• [Source material]:
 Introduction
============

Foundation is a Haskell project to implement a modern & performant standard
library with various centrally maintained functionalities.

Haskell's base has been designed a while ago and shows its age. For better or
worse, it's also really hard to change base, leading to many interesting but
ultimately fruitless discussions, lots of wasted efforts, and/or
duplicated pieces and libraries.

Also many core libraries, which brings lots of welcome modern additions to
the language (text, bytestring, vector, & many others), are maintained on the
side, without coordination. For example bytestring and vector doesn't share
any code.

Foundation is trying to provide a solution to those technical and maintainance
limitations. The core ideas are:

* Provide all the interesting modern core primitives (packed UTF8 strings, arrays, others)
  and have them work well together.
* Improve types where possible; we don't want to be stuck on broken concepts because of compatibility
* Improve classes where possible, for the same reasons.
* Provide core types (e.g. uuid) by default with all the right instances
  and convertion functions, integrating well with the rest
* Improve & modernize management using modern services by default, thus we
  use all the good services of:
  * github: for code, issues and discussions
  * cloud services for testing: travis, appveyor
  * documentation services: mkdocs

• [What the exercise asks]:
Show the lines of the records that include the string "Haskell".

• [Task answer]:
Foundation is a Haskell project to implement a modern & performant standard
Haskell's base has been designed a while ago and shows its age. For better or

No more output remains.